14:00-14:10 イントロダクション

14:10-14:25 田口茂「自著紹介」

14:25-14:55 佐藤駿「流れと媒介」

14:55-15:25 山田圭一

15:25:14-55 納富信留

15:55-16:10 休憩

16:10-16:40 著者の応答

16:40-18:00 全体討論

提題要旨

佐藤駿「流れと媒介」

平易で読みやすい文章、卓抜な表現と比喩、一歩踏み込んだ独自の解釈ーー田口の著書『現象学という思考』(筑摩書房、2015 年)は、現象学(とりわけフッサールのそれ)を研究し、それについて伝えるべきことがあるような人間にとっては、心地好い嫉妬を覚えるような美点をいくつも具えている。「本書が提示しているのは、最終的には、筆者が考える現象学であり、それをスタンダードなものと考えるのは危険である」(26 頁)と断りこそすれ、本書によって提示されている読みと理解が、フッサールの思考に付き添い、ともに真剣に考えた末にのみ展開できる現象学の姿であるということは、フッサールを知る者の眼には明らかだろう。もちろん、その射程は決してフッサール現象学の理解のみに留まるものでないことは付け加えるまでもない。

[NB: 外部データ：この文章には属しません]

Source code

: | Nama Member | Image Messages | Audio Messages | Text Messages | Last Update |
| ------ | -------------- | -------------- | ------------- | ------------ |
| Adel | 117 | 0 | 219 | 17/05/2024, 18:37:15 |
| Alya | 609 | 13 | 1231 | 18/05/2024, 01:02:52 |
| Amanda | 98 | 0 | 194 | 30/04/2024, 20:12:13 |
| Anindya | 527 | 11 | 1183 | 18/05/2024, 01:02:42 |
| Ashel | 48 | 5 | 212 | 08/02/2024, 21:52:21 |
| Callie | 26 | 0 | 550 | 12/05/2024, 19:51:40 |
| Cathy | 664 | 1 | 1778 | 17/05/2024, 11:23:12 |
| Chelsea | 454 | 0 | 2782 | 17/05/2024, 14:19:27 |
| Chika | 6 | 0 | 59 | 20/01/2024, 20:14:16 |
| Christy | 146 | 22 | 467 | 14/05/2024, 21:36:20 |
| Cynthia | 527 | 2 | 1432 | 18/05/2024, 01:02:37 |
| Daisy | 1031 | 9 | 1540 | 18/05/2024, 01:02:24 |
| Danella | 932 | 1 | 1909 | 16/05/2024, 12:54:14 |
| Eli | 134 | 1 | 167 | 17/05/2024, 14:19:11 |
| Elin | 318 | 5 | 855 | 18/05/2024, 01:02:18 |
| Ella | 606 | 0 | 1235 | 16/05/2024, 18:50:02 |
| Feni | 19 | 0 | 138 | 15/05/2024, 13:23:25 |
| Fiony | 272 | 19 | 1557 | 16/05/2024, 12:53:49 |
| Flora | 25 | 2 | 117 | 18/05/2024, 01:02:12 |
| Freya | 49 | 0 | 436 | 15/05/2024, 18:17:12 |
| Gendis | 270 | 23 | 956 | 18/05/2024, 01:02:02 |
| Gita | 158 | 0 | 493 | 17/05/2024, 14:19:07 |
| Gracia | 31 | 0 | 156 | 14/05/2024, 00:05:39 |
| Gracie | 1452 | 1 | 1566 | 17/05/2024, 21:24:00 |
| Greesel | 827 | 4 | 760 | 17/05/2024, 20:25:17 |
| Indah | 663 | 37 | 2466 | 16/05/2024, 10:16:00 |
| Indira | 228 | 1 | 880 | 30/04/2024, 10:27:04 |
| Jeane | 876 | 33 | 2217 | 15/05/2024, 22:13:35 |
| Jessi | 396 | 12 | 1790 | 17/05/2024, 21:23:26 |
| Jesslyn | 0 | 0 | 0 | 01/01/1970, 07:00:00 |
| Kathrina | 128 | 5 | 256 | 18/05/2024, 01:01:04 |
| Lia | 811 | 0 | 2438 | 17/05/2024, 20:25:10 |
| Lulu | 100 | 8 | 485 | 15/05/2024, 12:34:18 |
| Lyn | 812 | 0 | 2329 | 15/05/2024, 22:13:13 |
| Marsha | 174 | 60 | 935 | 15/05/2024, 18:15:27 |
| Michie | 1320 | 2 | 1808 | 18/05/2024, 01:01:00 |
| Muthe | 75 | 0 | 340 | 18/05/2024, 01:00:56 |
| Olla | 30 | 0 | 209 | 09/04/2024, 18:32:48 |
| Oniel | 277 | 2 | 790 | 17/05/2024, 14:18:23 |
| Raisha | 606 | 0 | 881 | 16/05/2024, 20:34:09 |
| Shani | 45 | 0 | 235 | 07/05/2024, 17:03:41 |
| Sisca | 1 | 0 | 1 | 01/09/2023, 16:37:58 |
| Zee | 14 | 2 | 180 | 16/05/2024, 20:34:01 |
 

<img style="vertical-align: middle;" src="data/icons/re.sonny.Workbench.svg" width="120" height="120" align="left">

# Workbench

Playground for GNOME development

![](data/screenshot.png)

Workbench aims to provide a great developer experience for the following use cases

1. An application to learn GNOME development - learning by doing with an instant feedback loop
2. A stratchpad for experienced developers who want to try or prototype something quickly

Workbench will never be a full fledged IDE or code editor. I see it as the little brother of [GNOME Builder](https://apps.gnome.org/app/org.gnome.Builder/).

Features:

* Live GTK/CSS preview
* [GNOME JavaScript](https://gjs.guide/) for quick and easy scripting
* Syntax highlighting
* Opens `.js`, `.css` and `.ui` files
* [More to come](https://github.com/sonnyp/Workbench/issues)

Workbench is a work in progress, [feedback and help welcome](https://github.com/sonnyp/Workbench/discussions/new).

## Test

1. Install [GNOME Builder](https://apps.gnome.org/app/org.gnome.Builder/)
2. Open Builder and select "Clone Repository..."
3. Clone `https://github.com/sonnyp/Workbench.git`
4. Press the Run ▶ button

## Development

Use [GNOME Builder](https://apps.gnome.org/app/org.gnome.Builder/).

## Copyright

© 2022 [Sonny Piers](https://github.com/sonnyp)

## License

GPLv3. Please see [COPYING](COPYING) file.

その本書で用いられるキーワードのひとつが「媒介」である。この語によって示唆されている視点は、そのオリジナリティと含蓄のゆえに読み手にとって少しく困惑を覚えさせる可能性がある(私だけかもしれないということは否定できないが)。そこで本提題では、特に本質と間主観性の論述に関して「媒介」という概念の内容を問い、議論の手がかりとしてみたい。 例えば、田口は本質について二通りの言い方をしている(ように見える)。一方では、諸現象の連合的な無際限の結びつきの媒介者となっているような点のことをフッサールは「本質」と呼んだと書き、また同時に、多様な契機の間の結びつきの現象、媒介の現象そのものを「本質」と呼んでも不適切とは言えないだろうと書いている(120 頁)。このような二つの言い方で本質が語られるとき、その内実は同じものだろうか、それとも異なるのだろうか。このような問いが浮かんでくるのは、媒介という概念の射程と意味内実を私自身があまり理解できていないからだろう。そこでさらに、間主観性について論じられた第七章を参照しながら問いをいくつか重ねよう。田口はフッサール現象学ではお馴染の「感情移入」という言葉を避け、身体の「響き合い」について語り出す。これはフッサールが「対化」と呼んだものでもあり、媒介であり、また変様でもある、と。そうなれば当然、ここで媒介という概念が、本質がそうであると言われた媒介とどのような点で同じか,あるいはどのような点で異なるのかが問題となろう。さらに、田口はいくつかの箇所で、「媒介」というこの語をある現象を指すのにも、また媒介されるはずの当のものを表わすのにも用いているように思われる(例えば、「逆に言えば、『一つの身体』というものは、そもそも響き合いのための『媒介』としてのみ、その存立を確保しているのである」(236 頁)、あるいは「身体は『転換点』として、媒介そのものとしてある」(238頁)など)。これはどのように理解すべきか。そして、媒介はここでは身体の響き合いであり、また変様でもあるということから、私の身体と、私のとも他者のとも言えない無記名の身体との関係への問いも、この関連で生じるだろう。この無記名の言わば「原身体」は、媒介という現象のうちにどのように位置づけられるべきか。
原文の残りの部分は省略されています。